Нынешним сторожам в церкви Паммакаристы, кажется, все равно, и на прилегающей территории мальчишки гоняют в футбол, зато спокойную и мощную атмосферу внутренних помещений ни с чем не перепутать. В этом сооружении из голого кирпича взгляд тут же приковывают совершенно завораживающие изображения: Христа Пантократора (примерно 1310 г.), в Хоре – очаровательное представление жизни Девы Марии{625}.

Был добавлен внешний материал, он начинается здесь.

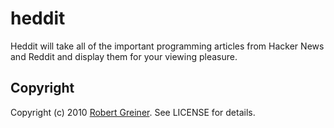 heddit
===========

Heddit will take all of the important programming articles from Hacker News and Reddit and display them for your viewing pleasure.


Copyright
---------

Copyright (c) 2010 <a href="http://creatingcode.com">Robert Greiner</a>. See LICENSE for details.
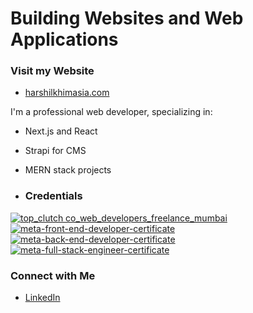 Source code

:# Building Websites and Web Applications

### Visit my Website
- [harshilkhimasia.com](https://www.harshilkhimasia.com)

I'm a professional web developer, specializing in:
- Next.js and React
- Strapi for CMS
- MERN stack projects

- ### Credentials


[![top_clutch co_web_developers_freelance_mumbai](https://github.com/user-attachments/assets/0618a63a-311a-459d-8709-cdd48b67a3f0)](https://shareables.clutch.co/share/badges/2347587/110337?utm_source=clutch_top_company_badge&utm_medium=image_embed) [![meta-front-end-developer-certificate](https://github.com/user-attachments/assets/1c0611fa-ae1f-4fc2-a024-dc84ef4e6fb4)](https://www.credly.com/badges/58e4a29a-3770-4048-8424-68ffdd020e73/public_url) [![meta-back-end-developer-certificate](https://github.com/user-attachments/assets/4a749ab0-ee49-458d-b33d-70b7c9c24569)](https://www.credly.com/badges/e6fcb63a-f85a-4b47-a787-15870184c2f2/public_url) [![meta-full-stack-engineer-certificate](https://github.com/user-attachments/assets/c9afb54c-54d4-470d-b2f9-bfb6d6107ede)](https://www.credly.com/badges/ae88617d-2e54-4d5b-83be-50237de4f2fc/public_url)





### Connect with Me
- [LinkedIn](https://www.linkedin.com/in/harshil-khimasia-714004238/)
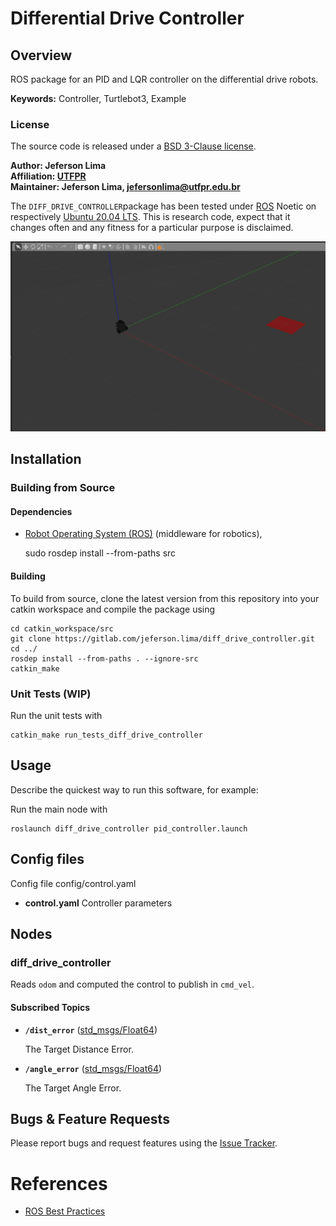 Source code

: # Differential Drive Controller

## Overview

ROS package for an PID and LQR controller on the differential drive robots.

**Keywords:** Controller, Turtlebot3, Example

### License

The source code is released under a [BSD 3-Clause license](ros_package_template/LICENSE).

**Author: Jeferson Lima<br />
Affiliation: [UTFPR](https://www.utfpr.edu.br)<br />
Maintainer: Jeferson Lima, jefersonlima@utfpr.edu.br**

The `DIFF_DRIVE_CONTROLLER`package has been tested under [ROS](http://wiki.ros.org) Noetic on respectively [Ubuntu 20.04 LTS](https://releases.ubuntu.com/20.04/).
This is research code, expect that it changes often and any fitness for a particular purpose is disclaimed.

![](./images/demo.png)

## Installation

### Building from Source

#### Dependencies

- [Robot Operating System (ROS)](http://wiki.ros.org) (middleware for robotics),

    sudo rosdep install --from-paths src

#### Building

To build from source, clone the latest version from this repository into your catkin workspace and compile the package using

    cd catkin_workspace/src
    git clone https://gitlab.com/jeferson.lima/diff_drive_controller.git
    cd ../
    rosdep install --from-paths . --ignore-src
    catkin_make

### Unit Tests (WIP)

Run the unit tests with

    catkin_make run_tests_diff_drive_controller

## Usage

Describe the quickest way to run this software, for example:

Run the main node with

    roslaunch diff_drive_controller pid_controller.launch

## Config files

Config file config/control.yaml

* **control.yaml** Controller parameters

## Nodes

### diff_drive_controller

Reads `odom` and computed the control to publish in `cmd_vel`.


#### Subscribed Topics

* **`/dist_error`** ([std_msgs/Float64](http://docs.ros.org/en/noetic/api/std_msgs/html/msg/Float64.html))

	The Target Distance Error.

* **`/angle_error`** ([std_msgs/Float64](http://docs.ros.org/en/noetic/api/std_msgs/html/msg/Float64.html))

	The Target Angle Error.


## Bugs & Feature Requests

Please report bugs and request features using the [Issue Tracker](https://gitlab.com/jeferson.lima/diff_drive_controller/-/issues).

# References

* [ROS Best Practices](https://github.com/leggedrobotics/ros_best_practices)


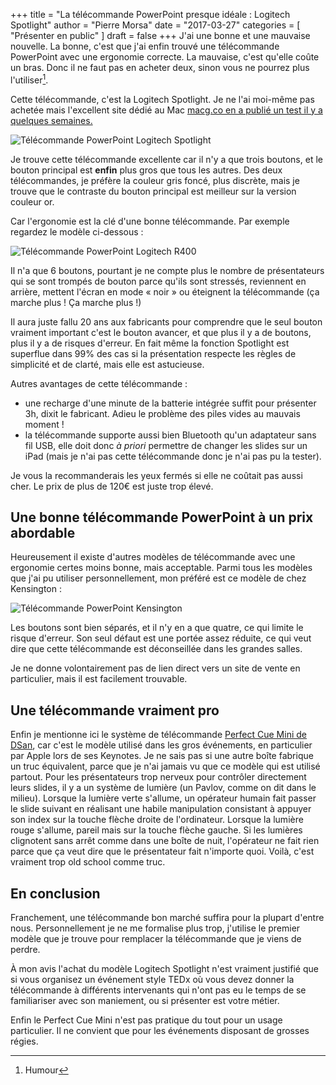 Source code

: +++
title      = "La télécommande PowerPoint presque idéale : Logitech Spotlight"
author     = "Pierre Morsa"
date       = "2017-03-27"
categories = [ "Présenter en public" ]
draft      = false
+++
J'ai une bonne et une mauvaise nouvelle. La bonne, c'est que j'ai enfin trouvé une télécommande PowerPoint avec une ergonomie correcte. La mauvaise, c'est qu'elle coûte un bras. Donc il ne faut pas en acheter deux, sinon vous ne pourrez plus l'utiliser[^1]. 

Cette télécommande, c'est la Logitech Spotlight. Je ne l'ai moi-même pas achetée mais l'excellent site dédié au Mac [macg.co en a publié un test il y a quelques semaines.](http://www.macg.co/materiel/2017/03/prise-en-main-de-la-telecommande-de-presentation-logitech-spotlight-97698)

![Télécommande PowerPoint Logitech Spotlight](/pictures/2017/03/telecommande-powerpoint-logitech-spotlight.jpg)

Je trouve cette télécommande excellente car il n'y a que trois boutons, et le bouton principal est **enfin** plus gros que tous les autres. Des deux télécommandes, je préfère la couleur gris foncé, plus discrète, mais je trouve que le contraste du bouton principal est meilleur sur la version couleur or. 

Car l'ergonomie est la clé d'une bonne télécommande. Par exemple regardez le modèle ci-dessous :

![Télécommande PowerPoint Logitech R400](/pictures/2017/03/telecommande-powerpoint-logitech-r400.jpg)

Il n'a que 6 boutons, pourtant je ne compte plus le nombre de présentateurs qui se sont trompés de bouton parce qu'ils sont stressés, reviennent en arrière, mettent l'écran en mode « noir » ou éteignent la télécommande (ça marche plus ! Ça marche plus !)

Il aura juste fallu 20 ans aux fabricants pour comprendre que le seul bouton vraiment important c'est le bouton avancer, et que plus il y a de boutons, plus il y a de risques d'erreur. En fait même la fonction Spotlight est superflue dans 99% des cas si la présentation respecte les règles de simplicité et de clarté, mais elle est astucieuse.

Autres avantages de cette télécommande : 

* une recharge d'une minute de la batterie intégrée suffit pour présenter 3h, dixit le fabricant. Adieu le problème des piles vides au mauvais moment !
* la télécommande supporte aussi bien Bluetooth qu'un adaptateur sans fil USB, elle doit donc *à priori* permettre de changer les slides sur un iPad (mais je n'ai pas cette télécommande donc je n'ai pas pu la tester).

Je vous la recommanderais les yeux fermés si elle ne coûtait pas aussi cher. Le prix de plus de 120€ est juste trop élevé.

## Une bonne télécommande PowerPoint à un prix abordable
Heureusement il existe d'autres modèles de télécommande avec une ergonomie certes moins bonne, mais acceptable. Parmi tous les modèles que j'ai pu utiliser personnellement, mon préféré est ce modèle de chez Kensington :

![Télécommande PowerPoint Kensington](/pictures/2017/03/telecommande-powerpoint-kensington.jpg)

Les boutons sont bien séparés, et il n'y en a que quatre, ce qui limite le risque d'erreur. Son seul défaut est une portée assez réduite, ce qui veut dire que cette télécommande est déconseillée dans les grandes salles.

Je ne donne volontairement pas de lien direct vers un site de vente en particulier, mais il est facilement trouvable.

## Une télécommande vraiment pro
Enfin je mentionne ici le système de télécommande [Perfect Cue Mini de DSan](http://www.dsan.com/CueLights/PerfectCueMini.asp), car c'est le modèle utilisé dans les gros événements, en particulier par Apple lors de ses Keynotes. Je ne sais pas si une autre boîte fabrique un truc équivalent, parce que je n'ai jamais vu que ce modèle qui est utilisé partout. Pour les présentateurs trop nerveux pour contrôler directement leurs slides, il y a un système de lumière (un Pavlov, comme on dit dans le milieu). Lorsque la lumière verte s'allume, un opérateur humain fait passer le slide suivant en réalisant une habile manipulation consistant à appuyer son index sur la touche flèche droite de l'ordinateur. Lorsque la lumière rouge s'allume, pareil mais sur la touche flèche gauche. Si les lumières clignotent sans arrêt comme dans une boîte de nuit, l'opérateur ne fait rien parce que ça veut dire que le présentateur fait n'importe quoi. Voilà, c'est vraiment trop old school comme truc.

## En conclusion
Franchement, une télécommande bon marché suffira pour la plupart d'entre nous. Personnellement je ne me formalise plus trop, j'utilise le premier modèle que je trouve pour remplacer la télécommande que je viens de perdre.

À mon avis l'achat du modèle Logitech Spotlight n'est vraiment justifié que si vous organisez un événement style TEDx où vous devez donner la télécommande à différents intervenants qui n'ont pas eu le temps de se familiariser avec son maniement, ou si présenter est votre métier.

Enfin le Perfect Cue Mini n'est pas pratique du tout pour un usage particulier. Il ne convient que pour les événements disposant de grosses régies.

[^1]: Humour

В Венеции же литература, искусство и знания с Востока прибывали на Запад. Итальянские ученые, вернувшись, сообщали о том, что в немногих уцелевших библиотеках и скрипториях, большинство из которых подверглись нападениям, до сих пор хранится множество литературных документов. И они жаждали все это прочесть. Были и другие источники вдохновения. Лев святого Марка являет собой слияние культур двух городов. После того, как крестоносцы похитили эту полую бронзовую скульптуру, изготовленную в VII в. (почти наверняка в Анатолии), из Константинополя, ей приделали крылья, Евангелие и длинный хвост, чтобы она стала олицетворением образа христианского святого{626}. Послоняйтесь по площадям и закоулкам Светлейшей республики, полюбуйтесь гондолами и лавочками с мороженым, и мысли ваши и правда обратятся на восток: к Стамбулу и более далеким землям.

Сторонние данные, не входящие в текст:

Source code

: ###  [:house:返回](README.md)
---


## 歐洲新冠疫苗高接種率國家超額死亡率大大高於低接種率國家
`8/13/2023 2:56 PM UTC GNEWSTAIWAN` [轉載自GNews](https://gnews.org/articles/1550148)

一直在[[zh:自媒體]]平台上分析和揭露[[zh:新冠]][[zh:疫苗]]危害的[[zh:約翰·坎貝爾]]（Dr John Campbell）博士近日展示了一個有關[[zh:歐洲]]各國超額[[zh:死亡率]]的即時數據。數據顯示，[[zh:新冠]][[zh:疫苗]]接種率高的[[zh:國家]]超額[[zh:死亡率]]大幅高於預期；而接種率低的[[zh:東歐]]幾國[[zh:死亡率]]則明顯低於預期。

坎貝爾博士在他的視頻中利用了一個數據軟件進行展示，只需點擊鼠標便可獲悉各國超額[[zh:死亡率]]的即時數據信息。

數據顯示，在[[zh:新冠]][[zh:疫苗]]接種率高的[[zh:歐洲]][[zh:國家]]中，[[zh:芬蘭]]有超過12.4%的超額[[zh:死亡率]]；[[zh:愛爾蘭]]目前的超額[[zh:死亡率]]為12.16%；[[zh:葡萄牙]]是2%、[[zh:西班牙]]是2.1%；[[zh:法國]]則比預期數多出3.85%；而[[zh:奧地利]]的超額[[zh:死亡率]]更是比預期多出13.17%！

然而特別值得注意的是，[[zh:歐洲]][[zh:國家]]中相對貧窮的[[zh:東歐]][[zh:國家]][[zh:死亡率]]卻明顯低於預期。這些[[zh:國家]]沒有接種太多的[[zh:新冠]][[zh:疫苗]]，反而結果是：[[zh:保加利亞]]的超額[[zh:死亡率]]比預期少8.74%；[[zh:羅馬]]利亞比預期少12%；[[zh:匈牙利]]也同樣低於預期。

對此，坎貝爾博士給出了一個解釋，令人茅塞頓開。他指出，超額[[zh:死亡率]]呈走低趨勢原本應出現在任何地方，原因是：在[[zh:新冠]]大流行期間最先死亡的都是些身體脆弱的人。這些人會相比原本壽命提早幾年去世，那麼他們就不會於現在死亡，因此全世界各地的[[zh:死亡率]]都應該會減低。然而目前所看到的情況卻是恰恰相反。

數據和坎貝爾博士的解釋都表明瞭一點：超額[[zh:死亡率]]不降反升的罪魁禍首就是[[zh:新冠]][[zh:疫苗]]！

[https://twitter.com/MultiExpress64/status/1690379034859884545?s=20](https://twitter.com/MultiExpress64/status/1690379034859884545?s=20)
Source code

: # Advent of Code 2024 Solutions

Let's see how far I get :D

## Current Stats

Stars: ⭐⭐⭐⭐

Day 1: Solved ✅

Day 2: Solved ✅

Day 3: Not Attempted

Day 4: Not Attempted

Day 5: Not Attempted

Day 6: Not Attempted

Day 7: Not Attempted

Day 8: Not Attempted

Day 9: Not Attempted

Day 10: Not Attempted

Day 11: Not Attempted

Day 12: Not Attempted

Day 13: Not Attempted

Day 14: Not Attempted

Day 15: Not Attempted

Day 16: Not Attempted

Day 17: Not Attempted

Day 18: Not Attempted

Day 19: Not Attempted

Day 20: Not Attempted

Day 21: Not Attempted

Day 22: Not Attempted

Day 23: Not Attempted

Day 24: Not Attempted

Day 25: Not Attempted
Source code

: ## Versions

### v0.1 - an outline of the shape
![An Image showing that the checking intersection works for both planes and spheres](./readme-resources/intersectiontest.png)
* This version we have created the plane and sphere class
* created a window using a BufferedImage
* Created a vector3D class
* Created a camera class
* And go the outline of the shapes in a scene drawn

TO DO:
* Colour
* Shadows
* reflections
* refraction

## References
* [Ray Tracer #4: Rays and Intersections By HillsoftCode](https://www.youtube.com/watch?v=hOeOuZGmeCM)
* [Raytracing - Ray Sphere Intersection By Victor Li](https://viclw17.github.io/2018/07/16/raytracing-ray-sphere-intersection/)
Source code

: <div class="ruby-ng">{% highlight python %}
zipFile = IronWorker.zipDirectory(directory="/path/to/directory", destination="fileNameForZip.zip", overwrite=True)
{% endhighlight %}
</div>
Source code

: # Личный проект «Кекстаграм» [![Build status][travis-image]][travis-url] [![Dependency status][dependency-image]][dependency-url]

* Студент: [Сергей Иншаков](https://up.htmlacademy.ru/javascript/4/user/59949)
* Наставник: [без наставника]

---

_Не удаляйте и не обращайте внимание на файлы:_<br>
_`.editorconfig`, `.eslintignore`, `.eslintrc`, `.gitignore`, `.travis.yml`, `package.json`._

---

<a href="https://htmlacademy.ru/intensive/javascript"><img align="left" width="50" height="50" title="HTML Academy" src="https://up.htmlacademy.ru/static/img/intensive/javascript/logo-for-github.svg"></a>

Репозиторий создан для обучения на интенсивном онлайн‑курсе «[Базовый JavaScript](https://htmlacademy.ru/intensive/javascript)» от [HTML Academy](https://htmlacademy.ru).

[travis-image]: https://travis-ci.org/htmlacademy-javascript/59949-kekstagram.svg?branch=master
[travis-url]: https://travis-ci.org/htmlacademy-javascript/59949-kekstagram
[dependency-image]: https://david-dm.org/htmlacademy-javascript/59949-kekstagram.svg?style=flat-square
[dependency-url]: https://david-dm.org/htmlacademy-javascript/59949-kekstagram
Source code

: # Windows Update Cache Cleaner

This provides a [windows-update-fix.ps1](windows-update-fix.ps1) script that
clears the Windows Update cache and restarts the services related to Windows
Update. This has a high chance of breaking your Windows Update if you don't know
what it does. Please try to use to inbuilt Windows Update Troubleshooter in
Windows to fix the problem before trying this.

Но являются ли эти фрески и мозаики столь изящной и тонкой работы признаком Возрождения? Или же возвращение к жизни изобразительного искусства в Константинополе в XIV в. – лишь последний вздох, или даже воспоминание, перед неизбежной гибелью? Ведь вскоре окажется, что у Константинополя нет ни желания, ни сил, чтобы защищаться{627}.
Крестоносцы, пришедшие из Нидерландов, центральных графств Англии и с севера Франции, шествовали по византийским просторам, этим сверкающим морским волнам, под горячими ветрами, мимо замков из золотистого камня, вздымающихся на блеклых скалах. Должно быть, сами себе они казались воплощением религиозной жизни{628}.